Don Tapia, a former Trump ambassador to Jamaica and a Republican donor, flew an inverted flag outside his Arizona home. He said he had received phone calls of support and that motorists had honked as they drove by. “Will switch back Sunday to regular flag,” he told Reuters by text message.

Dan Bongino, a conservative radio talk show host who interviewed Trump on his show on Wednesday, posted an inverted U.S. flag on his X account after the verdict. It had received 250,000 views by mid-afternoon on Friday.

A Miami chapter of the Proud Boys, a far-right militant group, posted an inverted flag on the message channel Telegram, as did a similar group called Patriot Voice, with the words: “In dire distress.”

On pro-Trump corners of the internet, some supporters called for riots, revolution and violent retribution.

The symbolic inverting of the flag drew nationwide attention when the New York Times reported in mid-May that an upside-down Stars and Stripes was flown outside the home of U.S. Supreme Court Justice Samuel Alito in the weeks after the Jan. 6, 2021, assault on the U.S. Capitol by Trump supporters rioting in protest at his 2020 election defeat.

Alito, a conservative appointed to the court by Republican former President George W. Bush, told the Times he had “no involvement whatsoever in the flying of the flag.” He said his wife raised the inverted flag over a neighborhood dispute.

Trump, the first former president to be convicted of a crime, said on Friday he will appeal the verdict. He is locked in a tight race with Democratic President Joe Biden ahead of their Nov. 5 election rematch.

Staring down a bank of cameras inside Manhattan’s Trump Tower, he rattled off a list of adversaries and grievances in rambling remarks while vowing to keep on fighting.

An upside-down U.S. flag was first used by sailors in the 1700s to signal distress, said presidential historian Timothy Naftali. It has since taken on a long history of political symbolism on the American left as well as the right.

It was used in the anti-slavery movement in the mid-1800s and was carried by anti-Vietnam War protesters in the 1960s, said Naftali, a professor at Columbia University’s School of International and Public Affairs.

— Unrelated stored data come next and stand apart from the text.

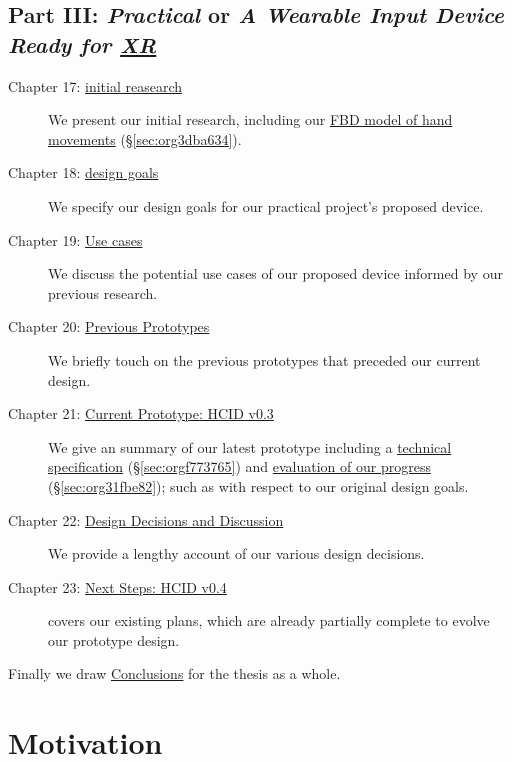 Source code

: \documentclass[logo,bsc,singlespacing,parskip]{infthesis}
\begin{document}
\section*{Part III: \emph{Practical} or \emph{A Wearable Input Device Ready for \hyperref[org1d567af]{XR}}}
\label{sec:orgd5e59c3}
\begin{description}
\item[{Chapter 17: \hyperref[sec:orgbd5ab1b]{initial reasearch}}] We present our initial research, including our \hyperref[sec:org3dba634]{FBD model of hand movements} (\S \ref{sec:org3dba634}).

\item[{Chapter 18: \hyperref[sec:orgbde43e9]{design goals}}] We specify our design goals for our practical project's proposed device.

\item[{Chapter 19:  \hyperref[sec:org967c85c]{Use cases}}] We discuss the potential use cases of our proposed  device  informed by our previous research.

\item[{Chapter 20: \hyperref[sec:org5a3f7ca]{Previous Prototypes}}] We briefly touch on the previous prototypes that preceded our current design.

\item[{Chapter 21: \hyperref[sec:orgd7e9134]{Current Prototype: HCID v0.3}}] We give an summary of our latest prototype including a \hyperref[sec:orgf773765]{technical specification} (\S \ref{sec:orgf773765}) and \hyperref[sec:org31fbe82]{evaluation of our progress} (\S \ref{sec:org31fbe82}); such as with respect to our original design goals.

\item[{Chapter 22: \hyperref[sec:org9a7c67c]{Design Decisions and Discussion}}] We provide a lengthy account of our various design decisions.

\item[{Chapter 23:  \hyperref[sec:org1833e95]{Next Steps: HCID v0.4}}] covers our existing plans, which are already partially complete to evolve our prototype design.
\end{description}

Finally we draw \hyperref[sec:orgea2fe85]{Conclusions} for the thesis as a whole.

\chapter*{Motivation}
\label{sec:org03cebe2}
\end{document}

He said it was ironic that when Vietnam War protesters inverted the flag or burned it, Republicans generally decried that.

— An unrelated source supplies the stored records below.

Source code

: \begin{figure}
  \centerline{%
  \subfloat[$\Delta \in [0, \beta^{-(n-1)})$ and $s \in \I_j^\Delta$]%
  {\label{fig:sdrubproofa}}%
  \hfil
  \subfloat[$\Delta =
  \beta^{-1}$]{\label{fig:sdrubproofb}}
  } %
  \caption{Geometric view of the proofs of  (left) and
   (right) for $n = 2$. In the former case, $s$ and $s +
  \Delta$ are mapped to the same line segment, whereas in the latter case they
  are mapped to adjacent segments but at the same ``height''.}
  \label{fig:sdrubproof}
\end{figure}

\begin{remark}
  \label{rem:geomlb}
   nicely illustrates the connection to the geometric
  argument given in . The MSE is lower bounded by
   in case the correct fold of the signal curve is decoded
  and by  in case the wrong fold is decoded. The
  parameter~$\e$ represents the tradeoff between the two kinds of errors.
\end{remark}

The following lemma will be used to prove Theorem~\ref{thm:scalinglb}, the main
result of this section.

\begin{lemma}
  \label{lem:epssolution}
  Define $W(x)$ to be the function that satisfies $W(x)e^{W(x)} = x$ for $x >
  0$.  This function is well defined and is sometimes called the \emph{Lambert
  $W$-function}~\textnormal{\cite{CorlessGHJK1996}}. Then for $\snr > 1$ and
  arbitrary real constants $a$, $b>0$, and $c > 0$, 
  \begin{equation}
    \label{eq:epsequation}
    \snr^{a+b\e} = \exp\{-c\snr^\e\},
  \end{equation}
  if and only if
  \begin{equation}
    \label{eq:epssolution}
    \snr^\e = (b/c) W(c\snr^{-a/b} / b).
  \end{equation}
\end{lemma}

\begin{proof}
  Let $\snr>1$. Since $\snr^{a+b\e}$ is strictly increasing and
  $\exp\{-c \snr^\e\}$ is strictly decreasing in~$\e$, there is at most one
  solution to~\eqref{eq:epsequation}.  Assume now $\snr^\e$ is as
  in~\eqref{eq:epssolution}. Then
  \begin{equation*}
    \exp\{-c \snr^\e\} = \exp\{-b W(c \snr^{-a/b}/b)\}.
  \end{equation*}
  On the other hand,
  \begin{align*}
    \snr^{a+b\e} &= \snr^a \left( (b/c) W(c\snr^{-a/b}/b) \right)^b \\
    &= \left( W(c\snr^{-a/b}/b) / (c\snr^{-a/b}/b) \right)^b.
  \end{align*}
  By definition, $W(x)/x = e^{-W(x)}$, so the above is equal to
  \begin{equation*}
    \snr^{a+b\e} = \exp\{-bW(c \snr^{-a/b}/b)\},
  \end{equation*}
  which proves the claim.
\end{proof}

“We live in an era now where the deepest and most virulent conspiracies about the nature of our Constitution are on the right. Inverting the flag is part of that,” he said.

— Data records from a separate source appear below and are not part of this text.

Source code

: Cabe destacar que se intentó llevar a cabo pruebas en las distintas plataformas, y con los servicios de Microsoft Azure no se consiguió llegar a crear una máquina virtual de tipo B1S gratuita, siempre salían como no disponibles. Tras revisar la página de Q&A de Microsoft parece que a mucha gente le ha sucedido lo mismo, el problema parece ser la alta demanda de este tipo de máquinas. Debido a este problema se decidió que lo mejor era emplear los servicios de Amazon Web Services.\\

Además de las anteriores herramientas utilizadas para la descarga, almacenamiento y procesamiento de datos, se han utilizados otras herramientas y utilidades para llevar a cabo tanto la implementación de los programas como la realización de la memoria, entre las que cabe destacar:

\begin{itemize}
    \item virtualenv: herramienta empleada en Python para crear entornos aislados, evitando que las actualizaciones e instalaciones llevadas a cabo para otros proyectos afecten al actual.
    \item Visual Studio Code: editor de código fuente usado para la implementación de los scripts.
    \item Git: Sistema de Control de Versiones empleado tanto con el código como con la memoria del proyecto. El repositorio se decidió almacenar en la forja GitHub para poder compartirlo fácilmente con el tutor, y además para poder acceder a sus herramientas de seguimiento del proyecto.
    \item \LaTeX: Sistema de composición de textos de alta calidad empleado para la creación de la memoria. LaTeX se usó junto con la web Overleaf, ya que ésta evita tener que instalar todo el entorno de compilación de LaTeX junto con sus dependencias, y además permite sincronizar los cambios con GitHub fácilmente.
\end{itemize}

An inverted U.S. flag was flown by some people protesting the murder of George Floyd, a Black man, by a white Minnesota police officer in 2020.

It was carried by people protesting the U.S. Supreme Court decision in 2022 to end the federal right to an abortion.

Trump and his Republican supporters have in recent years decried Black football players taking a knee during the playing of the U.S. national anthem, known as the Star-Spangled Banner, itself a reference to the flag.